• **DIRECTIONS FOR THIS TASK**: Return every record below exactly as given, images excluded.

[TASK DATA]

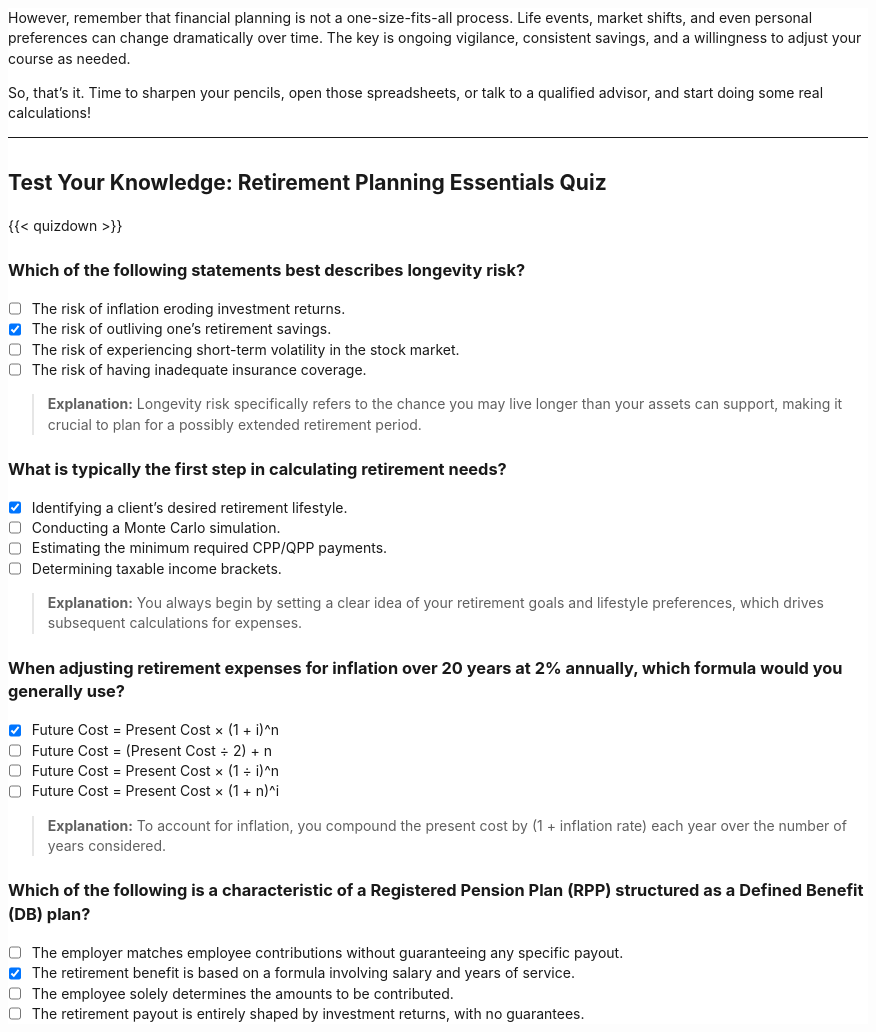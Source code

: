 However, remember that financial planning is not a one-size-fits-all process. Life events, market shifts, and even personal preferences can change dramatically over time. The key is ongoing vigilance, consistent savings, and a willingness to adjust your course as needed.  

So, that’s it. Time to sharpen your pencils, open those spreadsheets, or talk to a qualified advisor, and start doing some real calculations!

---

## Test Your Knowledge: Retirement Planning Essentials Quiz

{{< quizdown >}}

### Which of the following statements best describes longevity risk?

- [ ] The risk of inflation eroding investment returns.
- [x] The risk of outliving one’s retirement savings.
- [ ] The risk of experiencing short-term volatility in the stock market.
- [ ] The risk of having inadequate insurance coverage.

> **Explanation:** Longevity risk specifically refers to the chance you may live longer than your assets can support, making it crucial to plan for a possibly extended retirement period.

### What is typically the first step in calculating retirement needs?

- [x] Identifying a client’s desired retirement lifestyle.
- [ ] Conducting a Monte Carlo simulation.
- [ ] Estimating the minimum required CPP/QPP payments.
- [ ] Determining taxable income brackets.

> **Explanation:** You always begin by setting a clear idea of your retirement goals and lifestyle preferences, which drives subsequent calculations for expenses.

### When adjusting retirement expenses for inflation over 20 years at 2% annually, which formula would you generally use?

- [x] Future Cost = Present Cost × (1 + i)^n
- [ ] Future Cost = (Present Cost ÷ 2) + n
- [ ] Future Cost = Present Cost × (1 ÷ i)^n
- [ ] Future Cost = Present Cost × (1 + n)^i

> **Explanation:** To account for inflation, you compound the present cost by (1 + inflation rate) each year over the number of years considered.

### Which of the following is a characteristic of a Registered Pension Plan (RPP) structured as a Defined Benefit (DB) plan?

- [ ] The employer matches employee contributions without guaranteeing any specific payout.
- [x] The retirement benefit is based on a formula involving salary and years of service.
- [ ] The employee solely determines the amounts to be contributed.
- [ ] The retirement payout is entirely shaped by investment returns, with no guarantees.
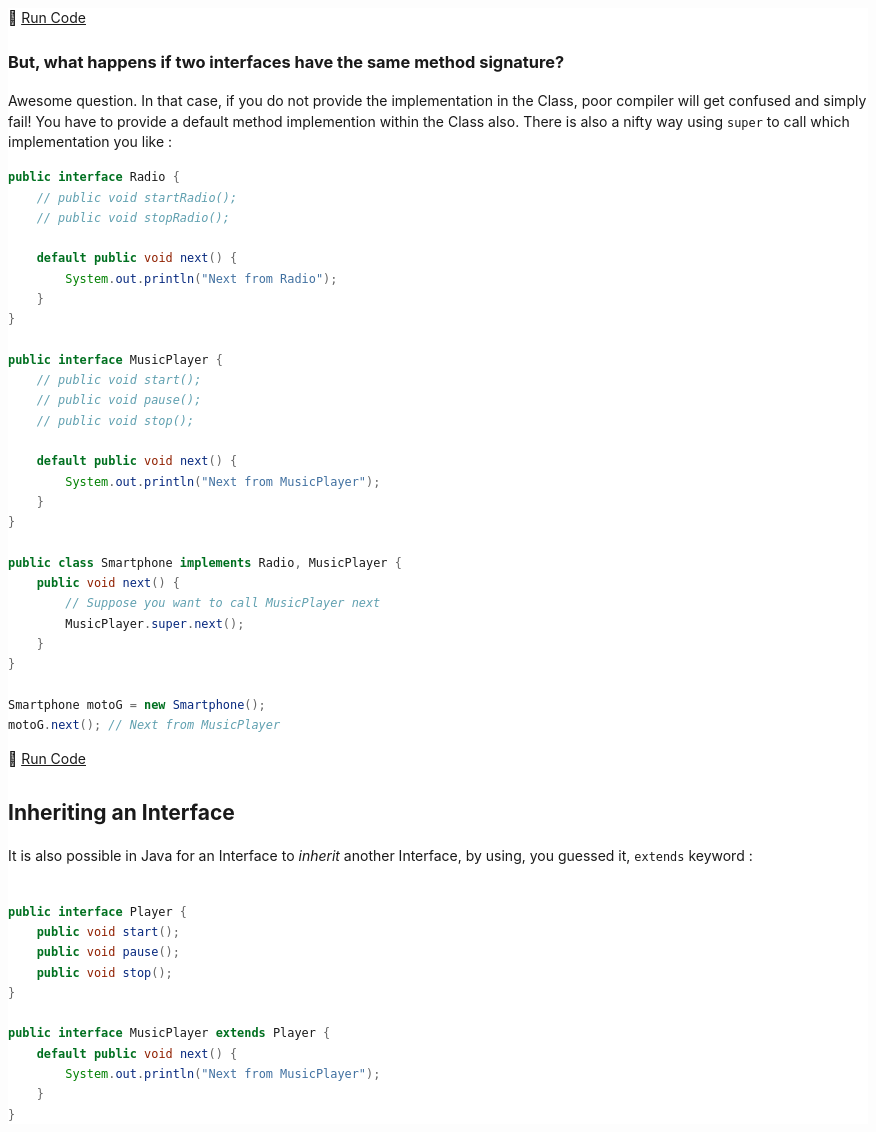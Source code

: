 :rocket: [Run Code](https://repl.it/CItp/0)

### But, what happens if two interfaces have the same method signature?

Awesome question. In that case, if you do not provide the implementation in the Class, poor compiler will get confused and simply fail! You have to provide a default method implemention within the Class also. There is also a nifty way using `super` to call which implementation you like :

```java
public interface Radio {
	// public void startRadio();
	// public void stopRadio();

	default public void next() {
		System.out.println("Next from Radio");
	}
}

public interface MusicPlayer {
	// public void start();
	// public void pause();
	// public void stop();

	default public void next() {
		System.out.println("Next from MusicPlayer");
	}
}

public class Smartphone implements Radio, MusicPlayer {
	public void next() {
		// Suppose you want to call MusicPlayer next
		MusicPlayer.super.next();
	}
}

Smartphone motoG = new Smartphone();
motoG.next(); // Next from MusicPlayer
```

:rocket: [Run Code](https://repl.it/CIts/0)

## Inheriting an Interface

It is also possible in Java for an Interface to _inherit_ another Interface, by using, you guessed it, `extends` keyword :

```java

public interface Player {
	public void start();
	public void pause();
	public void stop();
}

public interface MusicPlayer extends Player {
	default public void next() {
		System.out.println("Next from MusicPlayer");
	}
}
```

[/TASK DATA]

• **ANSWER**:
Source code

: However, remember that financial planning is not a one-size-fits-all process. Life events, market shifts, and even personal preferences can change dramatically over time. The key is ongoing vigilance, consistent savings, and a willingness to adjust your course as needed.  

So, that’s it. Time to sharpen your pencils, open those spreadsheets, or talk to a qualified advisor, and start doing some real calculations!

---

## Test Your Knowledge: Retirement Planning Essentials Quiz

{{< quizdown >}}

### Which of the following statements best describes longevity risk?

- [ ] The risk of inflation eroding investment returns.
- [x] The risk of outliving one’s retirement savings.
- [ ] The risk of experiencing short-term volatility in the stock market.
- [ ] The risk of having inadequate insurance coverage.

> **Explanation:** Longevity risk specifically refers to the chance you may live longer than your assets can support, making it crucial to plan for a possibly extended retirement period.

### What is typically the first step in calculating retirement needs?

- [x] Identifying a client’s desired retirement lifestyle.
- [ ] Conducting a Monte Carlo simulation.
- [ ] Estimating the minimum required CPP/QPP payments.
- [ ] Determining taxable income brackets.

> **Explanation:** You always begin by setting a clear idea of your retirement goals and lifestyle preferences, which drives subsequent calculations for expenses.

### When adjusting retirement expenses for inflation over 20 years at 2% annually, which formula would you generally use?

- [x] Future Cost = Present Cost × (1 + i)^n
- [ ] Future Cost = (Present Cost ÷ 2) + n
- [ ] Future Cost = Present Cost × (1 ÷ i)^n
- [ ] Future Cost = Present Cost × (1 + n)^i

> **Explanation:** To account for inflation, you compound the present cost by (1 + inflation rate) each year over the number of years considered.

### Which of the following is a characteristic of a Registered Pension Plan (RPP) structured as a Defined Benefit (DB) plan?

- [ ] The employer matches employee contributions without guaranteeing any specific payout.
- [x] The retirement benefit is based on a formula involving salary and years of service.
- [ ] The employee solely determines the amounts to be contributed.
- [ ] The retirement payout is entirely shaped by investment returns, with no guarantees.
Source code

: :rocket: [Run Code](https://repl.it/CItp/0)

### But, what happens if two interfaces have the same method signature?

Awesome question. In that case, if you do not provide the implementation in the Class, poor compiler will get confused and simply fail! You have to provide a default method implemention within the Class also. There is also a nifty way using `super` to call which implementation you like :

```java
public interface Radio {
	// public void startRadio();
	// public void stopRadio();

	default public void next() {
		System.out.println("Next from Radio");
	}
}

public interface MusicPlayer {
	// public void start();
	// public void pause();
	// public void stop();

	default public void next() {
		System.out.println("Next from MusicPlayer");
	}
}

public class Smartphone implements Radio, MusicPlayer {
	public void next() {
		// Suppose you want to call MusicPlayer next
		MusicPlayer.super.next();
	}
}

Smartphone motoG = new Smartphone();
motoG.next(); // Next from MusicPlayer
```

:rocket: [Run Code](https://repl.it/CIts/0)

## Inheriting an Interface

It is also possible in Java for an Interface to _inherit_ another Interface, by using, you guessed it, `extends` keyword :

```java

public interface Player {
	public void start();
	public void pause();
	public void stop();
}

public interface MusicPlayer extends Player {
	default public void next() {
		System.out.println("Next from MusicPlayer");
	}
}
```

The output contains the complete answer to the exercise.